The present study showed that prenatal MeHg exposure adversely affected one of 16 neurodevelopmental endpoints. At 30 months of age the PDI decreased as MeHg increased. This association appeared to be significant only when both MeHg and nutritional indicators were included in the same statistical model, although the association between MeHg and the 30-month PDI was borderline significant when not adjusted for nutrient and dietary status indicators.

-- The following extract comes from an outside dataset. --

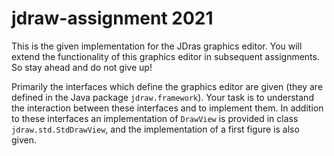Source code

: # jdraw-assignment 2021

This is the given implementation for the JDras graphics editor. You will extend the functionality of this graphics editor in subsequent assignments. So stay ahead and do not give up!

Primarily the interfaces which define the graphics editor are given (they are defined in the Java package `jdraw.framework`). Your task is to understand the interaction between these interfaces and to implement them. In addition to these interfaces an implementation of `DrawView` is provided in class `jdraw.std.StdDrawView`, and the implementation of a first figure is also given.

Moreover, in separate models that included MeHg by itself together with covariates, no significant association was present, paralleling results of previous research involving similar cohorts (
Davidson, et al., 1998;
Myers, et al., 2003). The 30 Month PDI was the only outcome significantly related to MeHg exposure. No other associations were present at any other age on any of the 3 other primary or 12 other secondary endpoints. We found some direct evidence that prenatal exposure to iodine may exert a positive influence on at least one measure of early postnatal cognitive development but that association was unrelated to MeHg.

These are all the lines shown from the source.